Can hybrid PET/MRI improve the diagnostic accuracy of brain glioma?

by @NTNUhealth 8 February 2018

By Anna Karlberg, Department of Radiology and Nuclear Medicine, St. Olavs University Hospital, and Department of Circulation and Medical Imaging, NTNU, and Live EikenesDepartment of Circulation and Medical Imaging, NTNU.

Gliomas are the most common primary brain tumors in adults with an incidence of around 250 cases per year in Norway. The outcome is poor, and the diagnostic accuracy is essential to estimate overall prognosis and to plan the best treatment for the patient. Can a hybrid PET/MRI system improve the diagnostic accuracy and treatment planning for this patient group?

Today, the routine diagnostic work-up of glioma patients include Magnetic Resonance Imaging (MRI) and histopathological tissue sampling. Due to the heterogeneous nature of gliomas, there is however a risk of undergrading and misdiagnosis caused by sampling errors and imaging limitations.

MRI can be combined with another diagnostic technique called positron emission tomography (PET). By using radioactive tracers, PET can provide quantitative information of cellular activity and metabolism of the tumor tissue. Amino acid PET tracers are recommended as a complement to MRI by current guidelines in brain tumor imaging. This have proven promising for defining true tumor volume and differentiating viable tumor tissue from postoperative changes or radiation necrosis, and as a guide to select the best biopsy sites in gliomas. Hybrid PET/MRI therefore have the potential to improve the diagnostic accuracy compared to MRI alone.

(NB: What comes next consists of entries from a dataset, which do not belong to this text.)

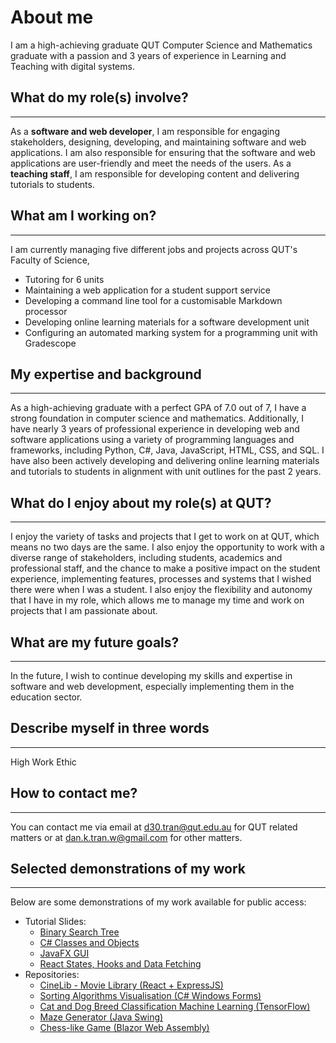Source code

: # About me

I am a high-achieving graduate QUT Computer Science and Mathematics graduate with a passion and 3 years of experience in Learning and Teaching with digital systems.

## What do my role(s) involve?

---

As a **software and web developer**, I am responsible for engaging stakeholders, designing, developing, and maintaining software and web applications. I am also responsible for ensuring that the software and web applications are user-friendly and meet the needs of the users. As a **teaching staff**, I am responsible for developing content and delivering tutorials to students.

## What am I working on?

---

I am currently managing five different jobs and projects across QUT's Faculty of Science,

- Tutoring for 6 units
- Maintaining a web application for a student support service
- Developing a command line tool for a customisable Markdown processor
- Developing online learning materials for a software development unit
- Configuring an automated marking system for a programming unit with Gradescope

## My expertise and background

---

As a high-achieving graduate with a perfect GPA of 7.0 out of 7, I have a strong foundation in computer science and mathematics. Additionally, I have nearly 3 years of professional experience in developing web and software applications using a variety of programming languages and frameworks, including Python, C#, Java, JavaScript, HTML, CSS, and SQL. I have also been actively developing and delivering online learning materials and tutorials to students in alignment with unit outlines for the past 2 years.

## What do I enjoy about my role(s) at QUT?

---

I enjoy the variety of tasks and projects that I get to work on at QUT, which means no two days are the same. I also enjoy the opportunity to work with a diverse range of stakeholders, including students, academics and professional staff, and the chance to make a positive impact on the student experience, implementing features, processes and systems that I wished there were when I was a student. I also enjoy the flexibility and autonomy that I have in my role, which allows me to manage my time and work on projects that I am passionate about.

## What are my future goals?

---

In the future, I wish to continue developing my skills and expertise in software and web development, especially implementing them in the education sector.

## Describe myself in three words

---

High Work Ethic

## How to contact me?

---

You can contact me via email at [d30.tran@qut.edu.au](mailto:d30.tran@qut.edu.au) for QUT related matters or at [dan.k.tran.w@gmail.com](mailto:dan.k.tran.w@gmail.com) for other matters.

## Selected demonstrations of my work

---

Below are some demonstrations of my work available for public access:

- Tutorial Slides:
  - [Binary Search Tree](https://cab301.github.io/slides/Tutorial_5)
  - [C# Classes and Objects](https://cab201.github.io/slides/Practical_3)
  - [JavaFX GUI](https://cab302-qut.github.io/presentations/Practical_4)
  - [React States, Hooks and Data Fetching](https://autumnssuns.github.io/cab230-marp/Practical_4)
- Repositories:
  - [CineLib - Movie Library (React + ExpressJS)](https://github.com/autumnssuns/cab230-cinelib)
  - [Sorting Algorithms Visualisation (C# Windows Forms)](https://github.com/autumnssuns/Algorithm-Visualisation)
  - [Cat and Dog Breed Classification Machine Learning (TensorFlow)](https://github.com/autumnssuns/cat_dog_breed_jupyter)
  - [Maze Generator (Java Swing)](https://github.com/autumnssuns/CAB302_2022_Maze)
  - [Chess-like Game (Blazor Web Assembly)](https://autumnssuns.github.io/advance-blazor/)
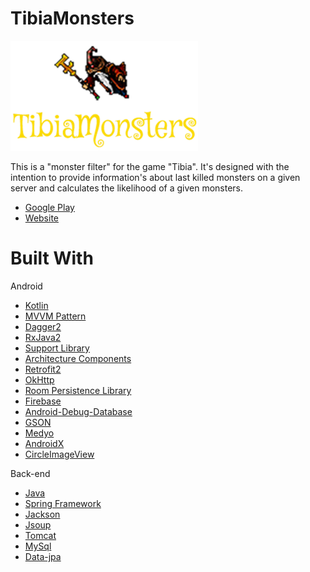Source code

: # TibiaMonsters

<img src="https://github.com/Wiktorl4z/TibiaMonsters/blob/master/logo_yellow.png?raw=true" width="300">

This is a "monster filter" for the game "Tibia". It's designed with the intention to provide information's about last killed monsters on a given server and calculates the likelihood of a given monsters.


* [Google Play](https://play.google.com/store/apps/details?id=pl.futuredev.tibiabosses)
* [Website](https://tibiamonsters.flycricket.io/)


# Built With
Android
* [Kotlin](https://kotlinlang.org/)
* [MVVM Pattern](https://github.com/googlesamples/android-architecture/)
* [Dagger2](https://github.com/google/dagger/)
* [RxJava2](https://github.com/ReactiveX/RxJava/)
* [Support Library](https://developer.android.com/topic/libraries/support-library/)
* [Architecture Components](https://developer.android.com/topic/libraries/architecture/)
* [Retrofit2](https://github.com/square/retrofit)
* [OkHttp](http://www.dropwizard.io/1.0.2/docs/)
* [Room Persistence Library](https://github.com/googlecodelabs/android-room-with-a-view)
* [Firebase](https://firebase.google.com/docs/firestore/)
* [Android-Debug-Database](https://github.com/amitshekhariitbhu/Android-Debug-Database)
* [GSON](https://github.com/google/gson)
* [Medyo](https://github.com/medyo/android-about-page)
* [AndroidX](https://developer.android.com/jetpack/androidx)
* [CircleImageView](https://github.com/hdodenhof/CircleImageView)

Back-end
* [Java](https://www.java.com/)
* [Spring Framework](https://github.com/spring-projects/spring-framework)
* [Jackson](https://github.com/FasterXML/jackson)
* [Jsoup](https://github.com/jhy/jsoup)
* [Tomcat](https://github.com/apache/tomcat)
* [MySql](https://github.com/mysql)
* [Data-jpa](https://github.com/spring-projects/spring-data-jpa)
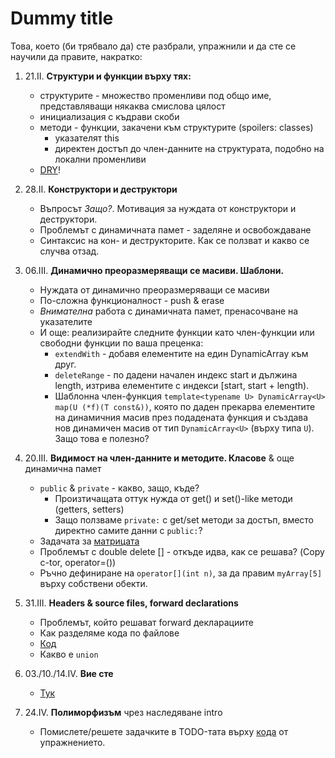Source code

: # Dummy title
Това, което (би трябвало да) сте разбрали, упражнили и да сте се научили да правите, накратко:

1. 21.II. **Структури и функции върху тях:**
    - структурите - множество променливи под общо име, представляващи някаква смислова цялост
    - инициализация с къдрави скоби
    - методи - функции, закачени към структурите (spoilers: classes)
        - указателят this
        - директен достъп до член-данните на структурата, подобно на локални променливи
    - [DRY](https://en.wikipedia.org/wiki/Don%27t_repeat_yourself)!

2. 28.II. **Конструктори и деструктори**
    - Въпросът _Защо?_. Мотивация за нуждата от конструктори и деструктори.
    - Проблемът с динамичната памет - заделяне и освобождаване
    - Синтаксис на кон- и деструкторите. Как се ползват и какво се случва отзад.

3. 06.III. **Динамично преоразмеряващи се масиви. Шаблони.**
    - Нуждата от динамично преоразмеряващи се масиви
    - По-сложна функционалност - push & erase
    - _Внимателна_ работа с динамичната памет, пренасочване на указателите
    - И още: реализирайте следните функции като член-функции или свободни функции по ваша преценка:
        - `extendWith` - добавя елементите на един DynamicArray към друг.
        - `deleteRange` - по дадени начален индекс start и дължина length, изтрива елементите с индекси [start, start + length).
        - Шаблонна член-функция `template<typename U> DynamicArray<U> map(U (*f)(T const&))`, която по даден прекарва елементите на динамичния масив през подадената функция и създава нов динамичен масив от тип `DynamicArray<U>` (върху типа `U`). Защо това е полезно?

4. 20.III. **Видимост на член-данните и методите. Класове** & още динамична памет
    - `public` & `private` - какво, защо, къде?
        - Произтичащата оттук нужда от get() и set()-like методи (getters, setters)
        - Защо ползваме `private:` с get/set методи за достъп, вместо директно самите данни с `public:`?
    - Задачата за [матрицата](./04.sources/README.md)
    - Проблемът с double delete [] - откъде идва, как се решава? (Copy c-tor, operator=())
    - Ръчно дефиниране на `operator[](int n)`, за да правим `myArray[5]` върху собствени обекти.

5. 31.III. **Headers & source files, forward declarations**
    - Проблемът, който решават forward декларациите
    - Как разделяме кода по файлове
    - [Код](./05.sources)
	- Какво е `union`

6. 03./10./14.IV. **Вие сте**
    - [Тук](./06.sources)

9. 24.IV. **Полиморфизъм** чрез наследяване intro
    - Помислете/решете задачките в TODO-тата върху [кода](./09.source.cpp) от упражнението.
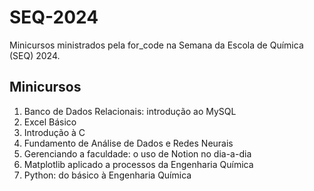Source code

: # SEQ-2024
Minicursos ministrados pela for_code na Semana da Escola de Química (SEQ) 2024.

## Minicursos
1. Banco de Dados Relacionais: introdução ao MySQL
2. Excel Básico
3. Introdução à C
4. Fundamento de Análise de Dados e Redes Neurais
5. Gerenciando a faculdade: o uso de Notion no dia-a-dia
6. Matplotlib aplicado a processos da Engenharia Química
7. Python: do básico à Engenharia Química
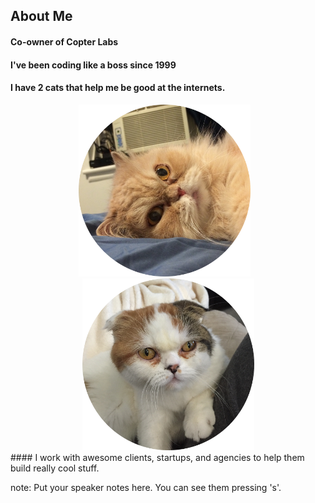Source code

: <!-- .slide: data-background="images/bg-assets/slide-3.jpg" data-background-size="cover" -->

##  About Me

#### Co-owner of Copter Labs <!-- .element: class="fragment" -->
#### I've been coding like a boss since 1999 <!-- .element: class="fragment" -->
#### I have 2 cats that help me be good at the internets.  <!-- .element: class="fragment" -->
<div style="text-align: center">
    <img class="fragment" src="images/tim.png" height="275" width="275" alt="Tim">&nbsp;&nbsp;&nbsp;<img class="fragment" src="images/una.png" height="275" width="275" alt="Una">
</div>
#### I work with awesome clients, startups, and agencies to help them build really cool stuff. <!-- .element: class="fragment" -->

note:
    Put your speaker notes here.
    You can see them pressing 's'.

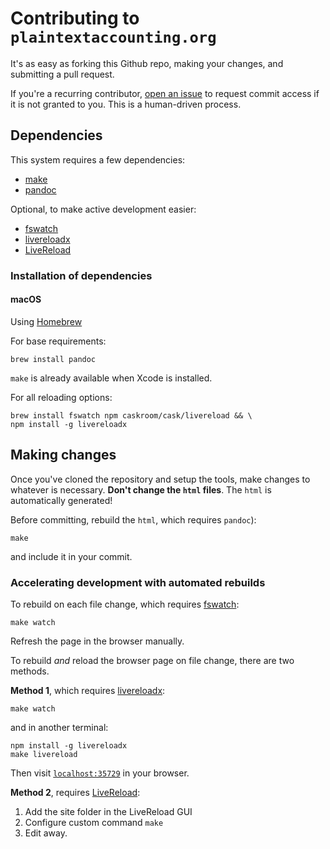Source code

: # Contributing to `plaintextaccounting.org`

It's as easy as forking this Github repo, making your changes, and submitting a pull request.

If you're a recurring contributor, [open an issue](https://github.com/plaintextaccounting/plaintextaccounting.github.io/issues/new?title=Contributor+requesting+commit+bit&body=Hello,+I+have+made+some+commits+and+would+like+to+have+commit+access.+May+I?) to request commit access if it is not granted to you. This is a human-driven process.

## Dependencies

This system requires a few dependencies:

* [make]
* [pandoc]

[make]:   https://en.wikipedia.org/wiki/Make_(software)
[pandoc]: http://pandoc.org/

Optional, to make active development easier:

* [fswatch]
* [livereloadx]
* [LiveReload]

[fswatch]:     https://emcrisostomo.github.io/fswatch/
[livereloadx]: https://nitoyon.github.io/livereloadx/
[LiveReload]:  http://livereload.com/

### Installation of dependencies

#### macOS

Using [Homebrew](https://brew.sh)

For base requirements:

    brew install pandoc

`make` is already available when Xcode is installed.

For all reloading options:

    brew install fswatch npm caskroom/cask/livereload && \
    npm install -g livereloadx

## Making changes

Once you've cloned the repository and setup the tools, make changes to whatever is necessary. **Don't change the `html` files**. The `html` is automatically generated!

Before committing, rebuild the `html`, which requires `pandoc`):

    make

and include it in your commit.

### Accelerating development with automated rebuilds

To rebuild on each file change, which requires [fswatch]:

    make watch

Refresh the page in the browser manually.

To rebuild _and_ reload the browser page on file change, there are two methods.

**Method 1**, which requires [livereloadx]:

    make watch

and in another terminal:

    npm install -g livereloadx
    make livereload

Then visit [`localhost:35729`](http://localhost:35729) in your browser.

**Method 2**, requires [LiveReload]:

1. Add the site folder in the LiveReload GUI
2. Configure custom command `make`
3. Edit away.
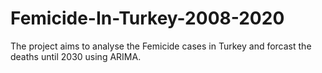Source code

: # Femicide-In-Turkey-2008-2020
The project aims to analyse the Femicide cases in Turkey and forcast the deaths until 2030 using ARIMA.
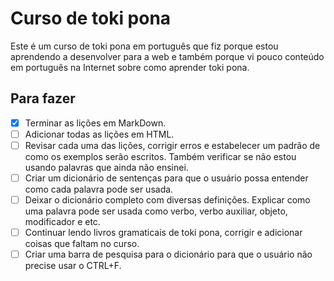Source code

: # Curso de toki pona

Este é um curso de toki pona em português que fiz porque estou aprendendo a desenvolver para a web e também porque vi pouco conteúdo em português na Internet sobre como aprender toki pona.

## Para fazer

- [x] Terminar as lições em MarkDown.
- [ ] Adicionar todas as lições em HTML.
- [ ] Revisar cada uma das lições, corrigir erros e estabelecer um padrão de como os exemplos serão escritos. Também verificar se não estou usando palavras que ainda não ensinei.
- [ ] Criar um dicionário de sentenças para que o usuário possa entender como cada palavra pode ser usada.
- [ ] Deixar o dicionário completo com diversas definições. Explicar como uma palavra pode ser usada como verbo, verbo auxiliar, objeto, modificador e etc.
- [ ] Continuar lendo livros gramaticais de toki pona, corrigir e adicionar coisas que faltam no curso.
- [ ] Criar uma barra de pesquisa para o dicionário para que o usuário não precise usar o CTRL+F.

In this study, we have used the first hybrid PET/MRI system in Norway, installed at St. Olavs University Hospital/NTNU, in the diagnostic evaluation of 11 pre-operative glioma patients. This is the first study to evaluate if the amino acid tracer 18F-fluciclovine-PET/MRI can improve the diagnostic accuracy and treatment planning in this patient group.

Fused PET/MRI and intraoperative 3D ultrasound images were used to guide surgical resection and histopathological tissue sampling in tumors with PET uptake, and image-localized histopathological samples were extracted from the tumors before resection. Analyses of the samples were related to PET/MRI image data to assess the additional value of 18F-fluciclovine-PET.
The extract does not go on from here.